Records for processing:
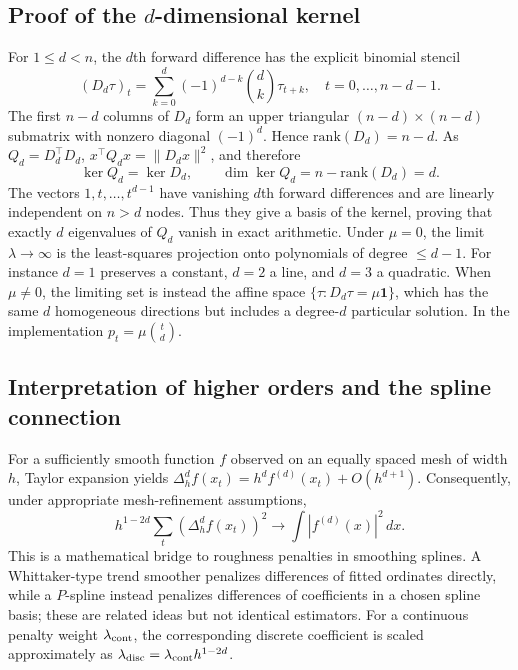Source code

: \subsection{Proof of the $d$-dimensional kernel}
For $1\le d<n$, the $d$th forward difference has the explicit binomial stencil
\begin{equation}\label{eq:stencil2}
 (D_d\tau)_t=\sum_{k=0}^{d}(-1)^{d-k}\binom{d}{k}\tau_{t+k},\quad
 t=0,\ldots,n-d-1.
\end{equation}
The first $n-d$ columns of $D_d$ form an upper triangular
$(n-d)\times(n-d)$ submatrix with nonzero diagonal $(-1)^d$.
Hence $\mathrm{rank}(D_d)=n-d$. As $Q_d=D_d^\top D_d$,
$x^\top Q_dx=\|D_dx\|^2$, and therefore
\begin{equation}\label{eq:kernel-proof}
\ker Q_d=\ker D_d,\qquad
\dim\ker Q_d=n-\mathrm{rank}(D_d)=d.
\end{equation}
The vectors $1,t,\ldots,t^{d-1}$ have vanishing $d$th forward differences
and are linearly independent on $n>d$ nodes. Thus they give a basis
of the kernel, proving that exactly $d$ eigenvalues of $Q_d$ vanish
in exact arithmetic. Under $\mu=0$, the limit $\lambda\to\infty$
is the least-squares projection onto polynomials of degree $\le d-1$.
For instance $d=1$ preserves a constant, $d=2$ a line, and
$d=3$ a quadratic. When $\mu\ne0$, the limiting set is instead
the affine space $\{\tau:D_d\tau=\mu\mathbf1\}$, which has the same
$d$ homogeneous directions but includes a degree-$d$ particular
solution. In the implementation $p_t=\mu\binom{t}{d}$.

\subsection{Interpretation of higher orders and the spline connection}
For a sufficiently smooth function $f$ observed on an equally spaced
mesh of width $h$, Taylor expansion yields
$\Delta_h^df(x_t)=h^df^{(d)}(x_t)+O(h^{d+1})$. Consequently,
under appropriate mesh-refinement assumptions,
\begin{equation}\label{eq:spline-bridge}
h^{1-2d}\sum_t(\Delta_h^df(x_t))^2
\longrightarrow\int |f^{(d)}(x)|^2\,dx.
\end{equation}
This is a mathematical bridge to roughness penalties in smoothing
splines. A Whittaker-type trend smoother penalizes differences
of fitted ordinates directly, while a $P$-spline instead penalizes
differences of coefficients in a chosen spline basis; these are related
ideas but not identical estimators. For a continuous penalty weight
$\lambda_{\rm cont}$, the corresponding discrete coefficient is scaled
approximately as $\lambda_{\rm disc}=\lambda_{\rm cont}h^{1-2d}$.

Activity: In the records above, retype exactly the lines from the one with "differences of coefficients" through the last one.

Exercise solution:
differences of coefficients in a chosen spline basis; these are related
ideas but not identical estimators. For a continuous penalty weight
$\lambda_{\rm cont}$, the corresponding discrete coefficient is scaled
approximately as $\lambda_{\rm disc}=\lambda_{\rm cont}h^{1-2d}$.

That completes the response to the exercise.